Es conocido que a finales de los Años Sesenta, bajo la superficie de una estabilidad social y prosperidad económica, en los Estados Unidos se fue gestando un profundo inconformismo en contra de los prejuicios raciales, el puro y duro capitalismo (un malestar que se compartía también en la cultura europea), la guerra en territorios extranjeros (recordemos Vietnam), etc.
Ahora bien, para que la inconformidad pase a la acción, es necesaria la conjunción de líderes intelectuales que propalan sus ideas, con cabecillas (en la mayoría de los casos jóvenes revolucionarios que tienen poco que perder y mucho que ganar) que se ponen al frente de una turba de disconformes.
Herbert Marcuse, Wilhelm Reich, Antonio Gramsci, Simone de Beauvoir, fueron los principales pensadores que lideraron la revolución en las ideas que primero movió a cuestionar los valores culturales dominantes, y llevó luego a muchos jóvenes a lanzarse a las calles proclamando aquellas consigas: “La imaginación al poder”, “prohibido prohibir”, “hacer el amor y no la guerra”, etc. Frases que fueron una especie de “hashtags” instalados en la mente y en el corazón de quienes protagonizaron la llamada revolución del 68.
Tanto en el mundo cultural de la década de los años setenta del siglo pasado, como en los wokeanos (permítaseme el uso del término) tiempos que corren, se pueden identificar algunas características comunes a la hora de reflexionar sobre los protagonistas (tanto los intelectuales como los líderes de acción), su jerarquía de valores culturales y sus modos de obrar; una ruta que vendría a ser de la academia a la calle, pasando por los medios de comunicación y el arte.
El inmediatismo que reclama la realización impostergable de los propios deseos, y que lleva a cuestionar cualquier pauta institucional; la caracterización de la libertad, simplemente, como ausencia de límites para la propia voluntad o de los meros deseos; la carencia de propuestas constructivas y la abundancia de críticas y acciones destructivas; la interpretación de la historia con criterios que nada tienen que ver con la época en que sucedieron los acontecimientos… podrían ser algunos de los rasgos comunes entre nuestro tiempo y el de los universitarios franceses protestando en París y los jóvenes norteamericanos manifestándose en California, hace cincuenta años.
Como sea, ahora resulta que vivimos en una época cultural cuyas ideas y valores dominantes no siempre respetan la dignidad de las personas, una era en la que el poder por el poder ha sustituido a la política en su rol de conseguir una sociedad en la que se pueda convivir; unos tiempos en los que en no pocas personas se ha instalado una cierta desesperanza, que lleva a muchos a tener lasensación de que su mundo (el mundo de creencias y valores) se desmorona.
Habitamos, para decirlo de una vez, en una crisis de esperanza.
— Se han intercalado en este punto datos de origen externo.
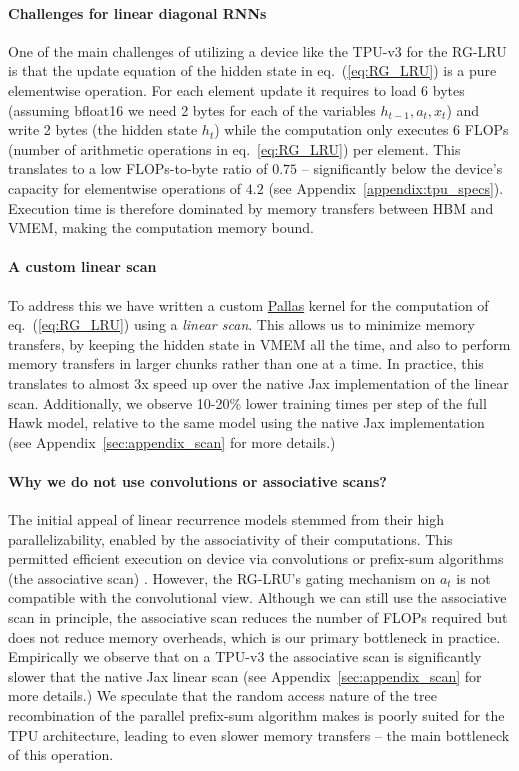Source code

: \paragraph{Challenges for linear diagonal RNNs}

One of the main challenges of utilizing a device like the TPU-v3 for the RG-LRU is that the update equation of the hidden state in eq.~(\ref{eq:RG_LRU}) is a pure elementwise operation. For each element update it requires to load 6 bytes (assuming bfloat16 we need 2 bytes for each of the variables $h_{t-1}, a_t, x_t$) and write 2 bytes (the hidden state $h_t$) while the computation only executes 6 FLOPs (number of arithmetic operations in eq.~\ref{eq:RG_LRU}) per element. This translates to a low FLOPs-to-byte ratio of $0.75$ -- significantly below the device's capacity for elementwise operations of $4.2$ (see Appendix~\ref{appendix:tpu_specs}).
Execution time is therefore dominated by memory transfers between HBM and VMEM, making the computation memory bound.

\paragraph{A custom linear scan}

To address this we have written a custom \href{http://go/jax-pallas}{Pallas} kernel for the computation of eq.~(\ref{eq:RG_LRU}) using a \emph{linear scan}. This allows us to minimize memory transfers, by keeping the hidden state in VMEM all the time, and also to perform memory transfers in larger chunks rather than one at a time. In practice, this translates to almost 3x speed up over the native Jax implementation of the linear scan. Additionally, we observe 10-20\% lower training times per step of the full Hawk model, relative to the same model using the native Jax implementation (see Appendix~\ref{sec:appendix_scan} for more details.)

\paragraph{Why we do not use convolutions or associative scans?}

The initial appeal of linear recurrence models stemmed from their high parallelizability, enabled by the associativity of their computations. This permitted efficient execution on device via convolutions \citep{gu2021combining} or prefix-sum algorithms (the associative scan) \citep{smith2022simplified}. However, the RG-LRU's gating mechanism on $a_t$ is not compatible with the convolutional view. Although we can still use the associative scan in principle, the associative scan reduces the number of FLOPs required but does not reduce memory overheads, which is our primary bottleneck in practice. Empirically we observe that on a TPU-v3 the associative scan is significantly slower that the native Jax linear scan (see Appendix~\ref{sec:appendix_scan} for more details.) We speculate that the random access nature of the tree recombination of the parallel prefix-sum algorithm makes is poorly suited for the TPU architecture, leading to even slower memory transfers -- the main bottleneck of this operation.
Y, consecuentemente (pues como es sabido no hay nada que alimente más la ira que la desesperanza), vivimos en tiempos preñados de indignación y desencanto.
No extraña, entonces, que uno de los líderes morales de nuestro tiempo, el Papa Francisco haya querido que este año 2025 que comenzamos sea el año de la esperanza. Tal como escribe en la Bula de convocación del año jubilar. Un documento con un título muy sugerente y profundo: Spes non confundit… la esperanza no defrauda. Una llamada al inconformismo, sí; pero con sentido.